Supplied information START

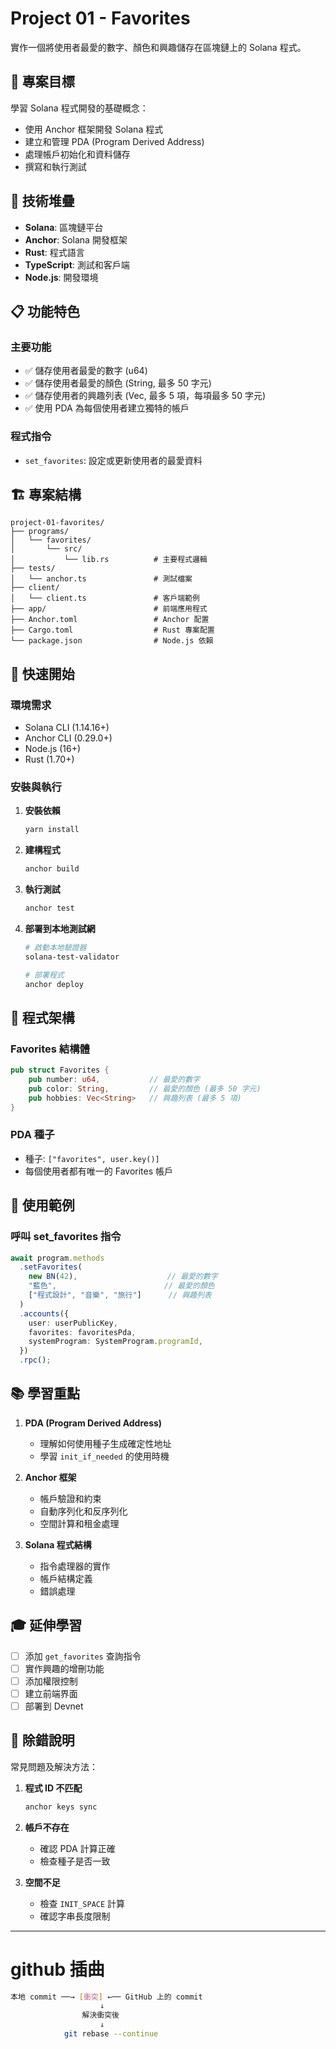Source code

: # Project 01 - Favorites

實作一個將使用者最愛的數字、顏色和興趣儲存在區塊鏈上的 Solana 程式。

## 🎯 專案目標

學習 Solana 程式開發的基礎概念：
- 使用 Anchor 框架開發 Solana 程式
- 建立和管理 PDA (Program Derived Address)
- 處理帳戶初始化和資料儲存
- 撰寫和執行測試

## 🔧 技術堆疊

- **Solana**: 區塊鏈平台
- **Anchor**: Solana 開發框架  
- **Rust**: 程式語言
- **TypeScript**: 測試和客戶端
- **Node.js**: 開發環境

## 📋 功能特色

### 主要功能
- ✅ 儲存使用者最愛的數字 (u64)
- ✅ 儲存使用者最愛的顏色 (String, 最多 50 字元)
- ✅ 儲存使用者的興趣列表 (Vec<String>, 最多 5 項，每項最多 50 字元)
- ✅ 使用 PDA 為每個使用者建立獨特的帳戶

### 程式指令
- `set_favorites`: 設定或更新使用者的最愛資料

## 🏗️ 專案結構

```
project-01-favorites/
├── programs/
│   └── favorites/
│       └── src/
│           └── lib.rs          # 主要程式邏輯
├── tests/
│   └── anchor.ts               # 測試檔案
├── client/
│   └── client.ts               # 客戶端範例
├── app/                        # 前端應用程式
├── Anchor.toml                 # Anchor 配置
├── Cargo.toml                  # Rust 專案配置
└── package.json                # Node.js 依賴

```

## 🚀 快速開始

### 環境需求
- Solana CLI (1.14.16+)
- Anchor CLI (0.29.0+)
- Node.js (16+)
- Rust (1.70+)

### 安裝與執行

1. **安裝依賴**
   ```bash
   yarn install
   ```

2. **建構程式**
   ```bash
   anchor build
   ```

3. **執行測試**
   ```bash
   anchor test
   ```

4. **部署到本地測試網**
   ```bash
   # 啟動本地驗證器
   solana-test-validator
   
   # 部署程式
   anchor deploy
   ```

## 📝 程式架構

### Favorites 結構體
```rust
pub struct Favorites {
    pub number: u64,           // 最愛的數字
    pub color: String,         // 最愛的顏色 (最多 50 字元)
    pub hobbies: Vec<String>   // 興趣列表 (最多 5 項)
}
```

### PDA 種子
- 種子: `["favorites", user.key()]`
- 每個使用者都有唯一的 Favorites 帳戶

## 🧪 使用範例

### 呼叫 set_favorites 指令
```typescript
await program.methods
  .setFavorites(
    new BN(42),                    // 最愛的數字
    "藍色",                        // 最愛的顏色
    ["程式設計", "音樂", "旅行"]      // 興趣列表
  )
  .accounts({
    user: userPublicKey,
    favorites: favoritesPda,
    systemProgram: SystemProgram.programId,
  })
  .rpc();
```

## 📚 學習重點

1. **PDA (Program Derived Address)**
   - 理解如何使用種子生成確定性地址
   - 學習 `init_if_needed` 的使用時機

2. **Anchor 框架**
   - 帳戶驗證和約束
   - 自動序列化和反序列化
   - 空間計算和租金處理

3. **Solana 程式結構**
   - 指令處理器的實作
   - 帳戶結構定義
   - 錯誤處理

## 🎓 延伸學習

- [ ] 添加 `get_favorites` 查詢指令
- [ ] 實作興趣的增刪功能
- [ ] 添加權限控制
- [ ] 建立前端界面
- [ ] 部署到 Devnet

## 🐛 除錯說明

常見問題及解決方法：

1. **程式 ID 不匹配**
   ```bash
   anchor keys sync
   ```

2. **帳戶不存在**
   - 確認 PDA 計算正確
   - 檢查種子是否一致

3. **空間不足**
   - 檢查 `INIT_SPACE` 計算
   - 確認字串長度限制

--------------------------------
# github 插曲
```bash
本地 commit ──→ [衝突] ←── GitHub 上的 commit
                    ↓
                解決衝突後
                    ↓
            git rebase --continue
```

Supplied information END

What needs to be done:
If a line in the records contains the word "String", copy it.

Completed exercise:
- ✅ 儲存使用者最愛的顏色 (String, 最多 50 字元)
- ✅ 儲存使用者的興趣列表 (Vec<String>, 最多 5 項，每項最多 50 字元)
    pub color: String,         // 最愛的顏色 (最多 50 字元)
    pub hobbies: Vec<String>   // 興趣列表 (最多 5 項)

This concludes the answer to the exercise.